◆ **EXERCISE**:
Where an image appears, leave it out; otherwise repeat the data exactly.

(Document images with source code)
------------------------

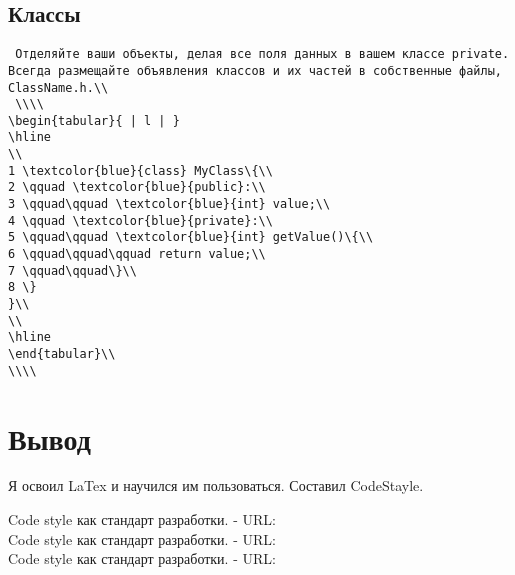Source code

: \documentclass{article}
\begin{document}
\subsection{Классы}
\begin{lstlisting}
 Отделяйте ваши объекты, делая все поля данных в вашем классе private. Всегда размещайте объявления классов и их частей в собственные файлы, ClassName.h.\\
 \\\\
\begin{tabular}{ | l | }
\hline
\\
1 \textcolor{blue}{class} MyClass\{\\
2 \qquad \textcolor{blue}{public}:\\
3 \qquad\qquad \textcolor{blue}{int} value;\\
4 \qquad \textcolor{blue}{private}:\\
5 \qquad\qquad \textcolor{blue}{int} getValue()\{\\
6 \qquad\qquad\qquad return value;\\
7 \qquad\qquad\}\\
8 \} 
}\\
\\
\hline
\end{tabular}\\
\\\\
\end{lstlisting}

\section{Вывод}
Я освоил LaTex и научился им пользоваться. Составил CodeStayle.

\newpage

\begin{thebibliography}{}
Code style как стандарт разработки. - URL:\\           [https://habr.com/ru/company/manychat/blog/468953/]
Code style как стандарт разработки. - URL:\\           [https://tproger.ru/translations/stanford-cpp-style-guide/]
Code style как стандарт разработки. - URL:\\           [https://habr.com/ru/company/ruvds/blog/574352/]
\end{thebibliography}
\end{document}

------------------------

◆ **WRITTEN ANSWER**:
Source code

: \documentclass{article}
\begin{document}
\subsection{Классы}
\begin{lstlisting}
 Отделяйте ваши объекты, делая все поля данных в вашем классе private. Всегда размещайте объявления классов и их частей в собственные файлы, ClassName.h.\\
 \\\\
\begin{tabular}{ | l | }
\hline
\\
1 \textcolor{blue}{class} MyClass\{\\
2 \qquad \textcolor{blue}{public}:\\
3 \qquad\qquad \textcolor{blue}{int} value;\\
4 \qquad \textcolor{blue}{private}:\\
5 \qquad\qquad \textcolor{blue}{int} getValue()\{\\
6 \qquad\qquad\qquad return value;\\
7 \qquad\qquad\}\\
8 \} 
}\\
\\
\hline
\end{tabular}\\
\\\\
\end{lstlisting}

\section{Вывод}
Я освоил LaTex и научился им пользоваться. Составил CodeStayle.

\newpage

\begin{thebibliography}{}
Code style как стандарт разработки. - URL:\\           [https://habr.com/ru/company/manychat/blog/468953/]
Code style как стандарт разработки. - URL:\\           [https://tproger.ru/translations/stanford-cpp-style-guide/]
Code style как стандарт разработки. - URL:\\           [https://habr.com/ru/company/ruvds/blog/574352/]
\end{thebibliography}
\end{document}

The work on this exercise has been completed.